Christina has been making art since before she can remember. It was always her first love in school and so she decided to pursue it all her life. She went to University of Florida and received her BFA in Drawing, where she experimented with a lot of different media and explored concepts of family and femininity. Now eight years later, Christina is still exploring identity but in a new context and with acrylic ink on paper.
Creativity is work. You have to constantly be pushing through self-doubt and fear, to just do it. Even if what you do is a total flop, the process can only move forward if you move forward. So Christina's process begins with a ritual – making coffee, putting on music, sitting with everything laid out before her. She has to do this to set her mind up for taking risks on the paper. Then she just… goes!
Her work is both delicate and bold, with lots of fluid movement and balanced serenity. Most of it is abstracted inspiration from nature (blooms, the ocean). She tries to let moments of spontaneity be the driving force for the composition.
Right now Christina is really inspired by music and dance. Other art forms will always have an influence on her, she views her painting as a sort of rhythmic dance that she does. She recently created a playlist for herself called “painting sounds” because she wanted to collect songs that sounded like what she is thinking her paintings look like. It’s been really motivating to listen to that playlist and discover that most of the song on there are piano-based, with big sweeping scores. It’s a great soundtrack to her work.
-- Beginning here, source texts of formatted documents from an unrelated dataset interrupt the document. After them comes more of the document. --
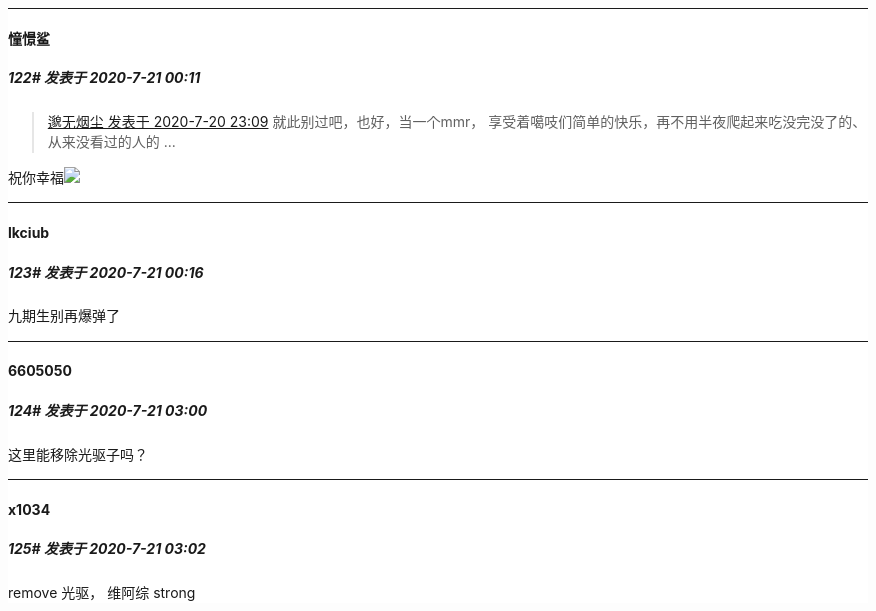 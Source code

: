 


-----

####  憧憬鲨  
##### 122#       发表于 2020-7-21 00:11



<blockquote><a href="httphttps://bbs.saraba1st.com/2b/forum.php?mod=redirect&amp;goto=findpost&amp;pid=48168727&amp;ptid=1914342" target="_blank">邈无烟尘 发表于 2020-7-20 23:09</a>
就此别过吧，也好，当一个mmr，
享受着噶吱们简单的快乐，再不用半夜爬起来吃没完没了的、从来没看过的人的 ...</blockquote>
祝你幸福<img src="https://static.saraba1st.com/image/smiley/face2017/075.png" referrerpolicy="no-referrer">







-----

####  lkciub  
##### 123#       发表于 2020-7-21 00:16




九期生别再爆弹了







-----

####  6605050  
##### 124#       发表于 2020-7-21 03:00




这里能移除光驱子吗？







-----

####  x1034  
##### 125#       发表于 2020-7-21 03:02




remove 光驱， 维阿综 strong




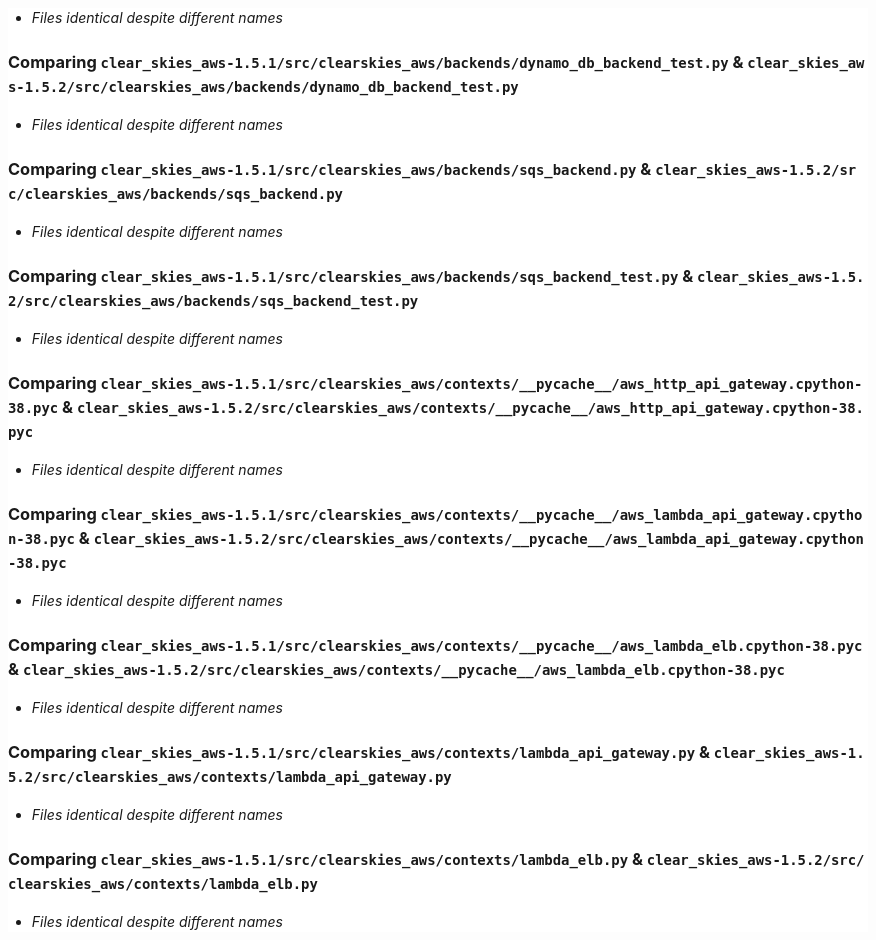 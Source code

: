  * *Files identical despite different names*

### Comparing `clear_skies_aws-1.5.1/src/clearskies_aws/backends/dynamo_db_backend_test.py` & `clear_skies_aws-1.5.2/src/clearskies_aws/backends/dynamo_db_backend_test.py`

 * *Files identical despite different names*

### Comparing `clear_skies_aws-1.5.1/src/clearskies_aws/backends/sqs_backend.py` & `clear_skies_aws-1.5.2/src/clearskies_aws/backends/sqs_backend.py`

 * *Files identical despite different names*

### Comparing `clear_skies_aws-1.5.1/src/clearskies_aws/backends/sqs_backend_test.py` & `clear_skies_aws-1.5.2/src/clearskies_aws/backends/sqs_backend_test.py`

 * *Files identical despite different names*

### Comparing `clear_skies_aws-1.5.1/src/clearskies_aws/contexts/__pycache__/aws_http_api_gateway.cpython-38.pyc` & `clear_skies_aws-1.5.2/src/clearskies_aws/contexts/__pycache__/aws_http_api_gateway.cpython-38.pyc`

 * *Files identical despite different names*

### Comparing `clear_skies_aws-1.5.1/src/clearskies_aws/contexts/__pycache__/aws_lambda_api_gateway.cpython-38.pyc` & `clear_skies_aws-1.5.2/src/clearskies_aws/contexts/__pycache__/aws_lambda_api_gateway.cpython-38.pyc`

 * *Files identical despite different names*

### Comparing `clear_skies_aws-1.5.1/src/clearskies_aws/contexts/__pycache__/aws_lambda_elb.cpython-38.pyc` & `clear_skies_aws-1.5.2/src/clearskies_aws/contexts/__pycache__/aws_lambda_elb.cpython-38.pyc`

 * *Files identical despite different names*

### Comparing `clear_skies_aws-1.5.1/src/clearskies_aws/contexts/lambda_api_gateway.py` & `clear_skies_aws-1.5.2/src/clearskies_aws/contexts/lambda_api_gateway.py`

 * *Files identical despite different names*

### Comparing `clear_skies_aws-1.5.1/src/clearskies_aws/contexts/lambda_elb.py` & `clear_skies_aws-1.5.2/src/clearskies_aws/contexts/lambda_elb.py`

 * *Files identical despite different names*
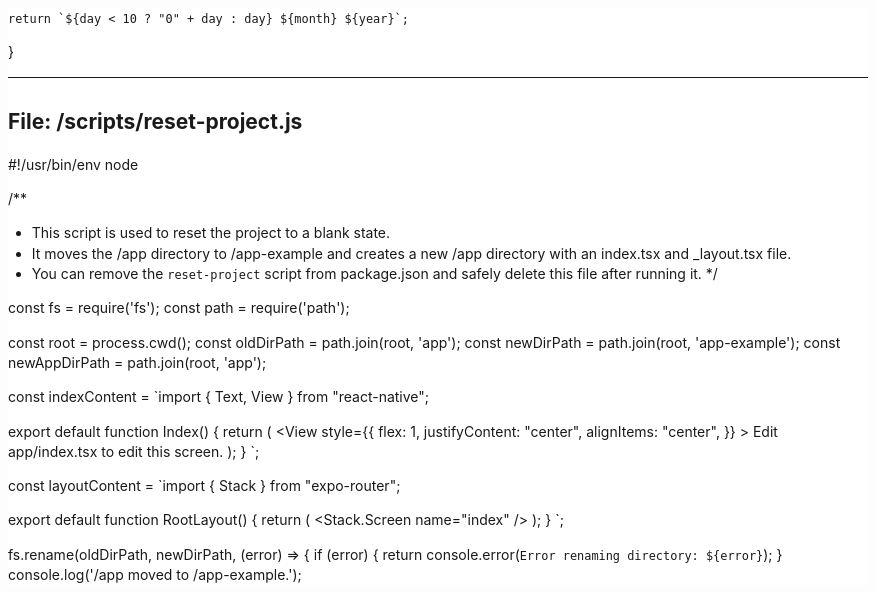     return `${day < 10 ? "0" + day : day} ${month} ${year}`;
}


---
File: /scripts/reset-project.js
---

#!/usr/bin/env node

/**
 * This script is used to reset the project to a blank state.
 * It moves the /app directory to /app-example and creates a new /app directory with an index.tsx and _layout.tsx file.
 * You can remove the `reset-project` script from package.json and safely delete this file after running it.
 */

const fs = require('fs');
const path = require('path');

const root = process.cwd();
const oldDirPath = path.join(root, 'app');
const newDirPath = path.join(root, 'app-example');
const newAppDirPath = path.join(root, 'app');

const indexContent = `import { Text, View } from "react-native";

export default function Index() {
  return (
    <View
      style={{
        flex: 1,
        justifyContent: "center",
        alignItems: "center",
      }}
    >
      <Text>Edit app/index.tsx to edit this screen.</Text>
    </View>
  );
}
`;

const layoutContent = `import { Stack } from "expo-router";

export default function RootLayout() {
  return (
    <Stack>
      <Stack.Screen name="index" />
    </Stack>
  );
}
`;

fs.rename(oldDirPath, newDirPath, (error) => {
  if (error) {
    return console.error(`Error renaming directory: ${error}`);
  }
  console.log('/app moved to /app-example.');
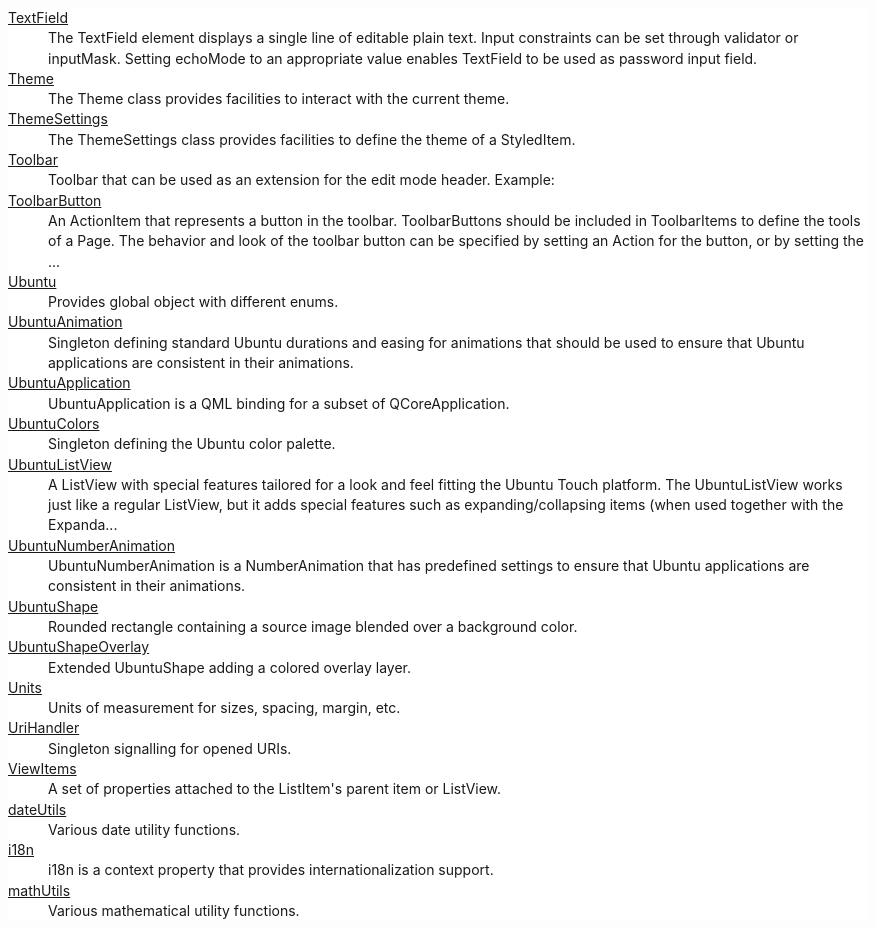  <dt><a href="Ubuntu.Components.TextField.md">TextField</a></dt><dd>The TextField element displays a single line of editable plain text. Input constraints can be set through validator or inputMask. Setting echoMode to an appropriate value enables TextField to be used as password input field. </dd>

 <dt><a href="Ubuntu.Components.Theme.md">Theme</a></dt><dd>The Theme class provides facilities to interact with the current theme. </dd>

 <dt><a href="Ubuntu.Components.ThemeSettings.md">ThemeSettings</a></dt><dd>The ThemeSettings class provides facilities to define the theme of a StyledItem. </dd>

 <dt><a href="Ubuntu.Components.Toolbar.md">Toolbar</a></dt><dd>Toolbar that can be used as an extension for the edit mode header. Example: </dd>

 <dt><a href="Ubuntu.Components.ToolbarButton.md">ToolbarButton</a></dt><dd>An ActionItem that represents a button in the toolbar. ToolbarButtons should be included in ToolbarItems to define the tools of a Page. The behavior and look of the toolbar button can be specified by setting an Action for the button, or by setting the ...</dd>

 <dt><a href="Ubuntu.Components.Ubuntu.md">Ubuntu</a></dt><dd>Provides global object with different enums. </dd>

 <dt><a href="Ubuntu.Components.UbuntuAnimation.md">UbuntuAnimation</a></dt><dd>Singleton defining standard Ubuntu durations and easing for animations that should be used to ensure that Ubuntu applications are consistent in their animations. </dd>

 <dt><a href="Ubuntu.Components.UbuntuApplication.md">UbuntuApplication</a></dt><dd>UbuntuApplication is a QML binding for a subset of QCoreApplication. </dd>

 <dt><a href="Ubuntu.Components.UbuntuColors.md">UbuntuColors</a></dt><dd>Singleton defining the Ubuntu color palette. </dd>

 <dt><a href="Ubuntu.Components.UbuntuListView.md">UbuntuListView</a></dt><dd>A ListView with special features tailored for a look and feel fitting the Ubuntu Touch platform. The UbuntuListView works just like a regular ListView, but it adds special features such as expanding/collapsing items (when used together with the Expanda...</dd>

 <dt><a href="Ubuntu.Components.UbuntuNumberAnimation.md">UbuntuNumberAnimation</a></dt><dd>UbuntuNumberAnimation is a NumberAnimation that has predefined settings to ensure that Ubuntu applications are consistent in their animations. </dd>

 <dt><a href="Ubuntu.Components.UbuntuShape.md">UbuntuShape</a></dt><dd>Rounded rectangle containing a source image blended over a background color. </dd>

 <dt><a href="Ubuntu.Components.UbuntuShapeOverlay.md">UbuntuShapeOverlay</a></dt><dd>Extended UbuntuShape adding a colored overlay layer. </dd>

 <dt><a href="Ubuntu.Components.Units.md">Units</a></dt><dd>Units of measurement for sizes, spacing, margin, etc. </dd>

 <dt><a href="Ubuntu.Components.UriHandler.md">UriHandler</a></dt><dd>Singleton signalling for opened URIs. </dd>

 <dt><a href="Ubuntu.Components.ViewItems.md">ViewItems</a></dt><dd>A set of properties attached to the ListItem's parent item or ListView. </dd>

 <dt><a href="Ubuntu.Components.dateUtils.md">dateUtils</a></dt><dd>Various date utility functions. </dd>

 <dt><a href="Ubuntu.Components.i18n.md">i18n</a></dt><dd>i18n is a context property that provides internationalization support. </dd>

 <dt><a href="Ubuntu.Components.mathUtils.md">mathUtils</a></dt><dd>Various mathematical utility functions. </dd>

 </dl>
Christina's Asian heritage plays a big part in her paintings, but she doesn't always like to discuss it or put it at the forefront. She is still exploring the nature of her mark and how it is influenced by Chinese and Japanese calligraphy – it began as a totally subconscious element, much like how she feels her “Asian-ness” is a subconscious element of her identity. Now that she is becoming aware of it, everything really makes a lot of sense. The way Asian calligraphers think of their mark is very similar to how Christina thinks of her own; a mark is imbued with energy. It captures the rarity of a single moment of being. It’s impossible to make the same mark twice because you are always changing, always evolving.